The storyline revolves around longtime friends Julie (Jennifer Westfeldt) and Jason (Adam Scott) and their shrinking pool of friends when their friends start having children. After observing the toll that children take on the romance of a relationship, Julie and Jason come up with their brilliant plan of having a child together without marriage and the messiness that comes with it. Their plan pans out smoothly — and they even find their perfect counterparts — until they fall for each other, of course.
Unfortunately, the chemistry between the two main characters is forced. Westfeldt, who wrote, produced, and directed the movie, insisted on her co-star repeatedly calling her “doll” — acceptable, perhaps, had the film been made a few decades ago. The movie would have benefitted from having the two stars substituted with comedians who are more comedic than romantic in the romantic comedy realm.
Every other character, however, is perfectly cast. Maya Rudolph and Chris O’Dowd make for the perfect dysfunctional and quirky couple, Jon Hamm plays a bitter and menacing husband, and Kristen Wiig is surprisingly dramatic enough to play Hamm’s disgruntled wife. And Megan Fox’s role as Jason’s love interest seemed to have been written for her. In one scene, the baby has a bad case of diarrhea and Jason is trying his best to keep the poo contained, when Mary Jane (Fox) walks in to see excrement splattered everywhere around the room and on Jason. Her horrified expression was priceless. Another memorable poo situation was Julie opening an email with a picture of one of her friend’s kid’s successful first number two in the toilet.

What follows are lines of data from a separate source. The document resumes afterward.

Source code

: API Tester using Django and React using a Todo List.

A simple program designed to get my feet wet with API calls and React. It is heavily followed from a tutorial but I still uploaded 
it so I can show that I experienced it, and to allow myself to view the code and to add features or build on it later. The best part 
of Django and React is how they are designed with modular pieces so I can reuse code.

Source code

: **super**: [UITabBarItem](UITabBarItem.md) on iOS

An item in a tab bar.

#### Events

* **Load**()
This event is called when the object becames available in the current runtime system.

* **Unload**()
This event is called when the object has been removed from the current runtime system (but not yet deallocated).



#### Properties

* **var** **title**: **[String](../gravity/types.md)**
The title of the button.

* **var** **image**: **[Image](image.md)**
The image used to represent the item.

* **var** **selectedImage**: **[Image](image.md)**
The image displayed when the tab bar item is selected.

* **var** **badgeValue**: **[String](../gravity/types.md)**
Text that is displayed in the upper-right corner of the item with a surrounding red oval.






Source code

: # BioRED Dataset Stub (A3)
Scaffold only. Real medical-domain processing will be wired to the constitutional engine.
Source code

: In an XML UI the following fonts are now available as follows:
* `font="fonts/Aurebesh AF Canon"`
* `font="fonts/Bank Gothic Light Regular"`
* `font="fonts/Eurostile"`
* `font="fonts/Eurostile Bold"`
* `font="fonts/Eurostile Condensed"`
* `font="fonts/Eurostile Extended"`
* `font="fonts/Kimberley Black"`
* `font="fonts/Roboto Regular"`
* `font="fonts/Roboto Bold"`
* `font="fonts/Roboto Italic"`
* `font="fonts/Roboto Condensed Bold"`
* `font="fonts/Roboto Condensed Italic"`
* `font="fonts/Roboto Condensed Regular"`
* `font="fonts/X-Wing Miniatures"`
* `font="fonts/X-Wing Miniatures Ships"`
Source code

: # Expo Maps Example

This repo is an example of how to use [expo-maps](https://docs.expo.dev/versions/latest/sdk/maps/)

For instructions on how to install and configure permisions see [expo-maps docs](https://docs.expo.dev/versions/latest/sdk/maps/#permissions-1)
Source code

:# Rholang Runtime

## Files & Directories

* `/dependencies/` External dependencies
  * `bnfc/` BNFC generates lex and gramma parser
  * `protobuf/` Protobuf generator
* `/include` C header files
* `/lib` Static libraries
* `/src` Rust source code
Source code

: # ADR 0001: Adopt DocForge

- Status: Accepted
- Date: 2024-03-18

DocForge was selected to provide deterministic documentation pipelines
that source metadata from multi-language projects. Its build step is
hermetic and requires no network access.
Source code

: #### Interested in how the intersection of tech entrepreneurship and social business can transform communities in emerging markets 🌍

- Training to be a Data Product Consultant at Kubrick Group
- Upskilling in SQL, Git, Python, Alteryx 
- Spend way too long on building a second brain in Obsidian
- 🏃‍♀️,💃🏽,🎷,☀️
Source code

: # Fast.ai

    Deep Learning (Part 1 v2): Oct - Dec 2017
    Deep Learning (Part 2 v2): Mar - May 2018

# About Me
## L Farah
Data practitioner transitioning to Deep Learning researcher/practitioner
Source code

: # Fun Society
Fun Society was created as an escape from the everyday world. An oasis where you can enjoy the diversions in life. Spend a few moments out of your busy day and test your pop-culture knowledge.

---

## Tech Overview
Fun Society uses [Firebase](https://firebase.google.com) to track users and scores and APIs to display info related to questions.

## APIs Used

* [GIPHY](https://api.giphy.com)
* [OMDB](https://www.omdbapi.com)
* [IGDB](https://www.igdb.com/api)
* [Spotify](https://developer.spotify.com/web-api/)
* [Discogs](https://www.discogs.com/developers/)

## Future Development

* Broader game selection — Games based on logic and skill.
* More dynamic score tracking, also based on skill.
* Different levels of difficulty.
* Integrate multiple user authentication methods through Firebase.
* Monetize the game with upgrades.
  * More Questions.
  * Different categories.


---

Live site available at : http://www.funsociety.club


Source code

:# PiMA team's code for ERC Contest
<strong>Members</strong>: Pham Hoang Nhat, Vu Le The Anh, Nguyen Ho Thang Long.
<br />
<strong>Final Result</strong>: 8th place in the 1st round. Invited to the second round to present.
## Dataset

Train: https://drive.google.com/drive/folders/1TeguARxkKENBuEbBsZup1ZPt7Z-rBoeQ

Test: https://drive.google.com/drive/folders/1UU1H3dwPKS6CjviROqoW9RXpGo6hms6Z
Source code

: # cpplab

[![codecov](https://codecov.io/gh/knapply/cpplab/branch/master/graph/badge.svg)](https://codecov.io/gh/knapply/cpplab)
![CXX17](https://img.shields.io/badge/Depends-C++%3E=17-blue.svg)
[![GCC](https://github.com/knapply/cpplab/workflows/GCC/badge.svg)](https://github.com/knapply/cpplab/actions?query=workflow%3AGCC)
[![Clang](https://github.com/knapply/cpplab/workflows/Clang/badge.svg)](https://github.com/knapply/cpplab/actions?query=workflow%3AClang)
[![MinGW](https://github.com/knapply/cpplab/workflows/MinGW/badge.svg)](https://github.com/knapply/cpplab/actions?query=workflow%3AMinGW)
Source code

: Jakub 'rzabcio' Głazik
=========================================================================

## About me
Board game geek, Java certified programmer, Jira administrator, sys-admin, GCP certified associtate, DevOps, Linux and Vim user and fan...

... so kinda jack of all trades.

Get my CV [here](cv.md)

Indeed, the movie seems to fixate on cheap laughs. Julie and Jason’s interactions are filled with a slew of inappropriate lines that are too awkward to be funny, and too lewd to publish in print. And keeping with Westfeldt’s fascination with walking the inappropriate line was Hamm’s character joking about Wiig’s character that “she looks like I raped her to have a kid.” Although comedy generally does have to approach that line, this movie favored the wrong side. Nevertheless, it had a good soundtrack to accompany the parts that weren’t uncomfortable as well as several abrupt but well-placed transitions for comedic effect.
For a low-budget, independent film, Friends with Kids does a commendable job. Despite the almost offensive scenes that made the movie uncomfortable at times and the weak chemistry between the two main actors, it was refreshing to see a romantic comedy with a novel storyline and such developed characters — even though the plot is predictable.